“I don’t think you ever move on from leaving a life behind.”
Flora and fauna populate the lyrical essays in The Land is Holy, where natural life is used to glean respite, healing, and stubborn lessons on survival.
Home has meant many different things to noam keim. Born a Queer Arab Jew in a settler family in Occupied Palestine, raised in the cobblestone streets of Mulhouse, France; a lifetime of escape across Europe, the foothills of Himalayas in Nepal, Bangkok, and then the makings of a chosen family on Occupied Lenape Land, known as Philadelphia. Through it all, the memory of one’s homes, the persistence of kin persecuted across timelines, their complicity in settler colonialism, and a dogged disavowal of inherited trauma. In this staunchly anti-zionist and abolitionist project, the author considers the wounds of diaspora ache by turning to the fierce primal inhabitants of their lineage for answers.
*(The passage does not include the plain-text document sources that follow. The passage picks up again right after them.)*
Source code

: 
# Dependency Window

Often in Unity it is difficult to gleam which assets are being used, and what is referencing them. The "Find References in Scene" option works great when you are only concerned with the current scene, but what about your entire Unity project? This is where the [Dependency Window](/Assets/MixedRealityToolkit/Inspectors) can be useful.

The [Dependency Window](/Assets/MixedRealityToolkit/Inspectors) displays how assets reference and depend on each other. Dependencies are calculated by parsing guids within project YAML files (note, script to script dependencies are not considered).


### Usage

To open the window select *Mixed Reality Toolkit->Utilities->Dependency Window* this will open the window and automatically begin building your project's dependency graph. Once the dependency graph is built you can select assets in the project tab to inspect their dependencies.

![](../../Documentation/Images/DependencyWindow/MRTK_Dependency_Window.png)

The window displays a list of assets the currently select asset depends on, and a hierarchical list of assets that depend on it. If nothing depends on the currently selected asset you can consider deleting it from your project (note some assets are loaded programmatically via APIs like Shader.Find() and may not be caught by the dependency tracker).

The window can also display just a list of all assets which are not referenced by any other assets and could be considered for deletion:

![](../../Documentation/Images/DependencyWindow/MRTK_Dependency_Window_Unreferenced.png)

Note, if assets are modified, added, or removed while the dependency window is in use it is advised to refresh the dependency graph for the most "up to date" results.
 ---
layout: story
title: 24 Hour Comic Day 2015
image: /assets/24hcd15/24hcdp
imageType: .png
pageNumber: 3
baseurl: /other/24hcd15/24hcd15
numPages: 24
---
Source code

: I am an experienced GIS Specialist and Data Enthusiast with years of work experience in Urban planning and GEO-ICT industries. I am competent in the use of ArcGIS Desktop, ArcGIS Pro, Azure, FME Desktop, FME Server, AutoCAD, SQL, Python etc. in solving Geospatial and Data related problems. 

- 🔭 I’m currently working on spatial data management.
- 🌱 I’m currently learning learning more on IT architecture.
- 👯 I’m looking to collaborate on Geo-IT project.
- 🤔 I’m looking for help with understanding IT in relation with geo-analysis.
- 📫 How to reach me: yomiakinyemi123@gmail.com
The stork in cyclical rotation, the bitter shiba, the prickly sweet Sabra, the blooming Lindens form larger-than-life metaphors in these essays. Surviving through violent crises and cruel political turns of hand, they are the salve to a world that can be possible with nurture. Keim writes, “I want to believe that we carry, in our bodies and bones and blood, the particles of the leaves and flowers that saw our lineages past. Kin.” And in turn they urge us to find kinship with the world that wants us alive and buoyant.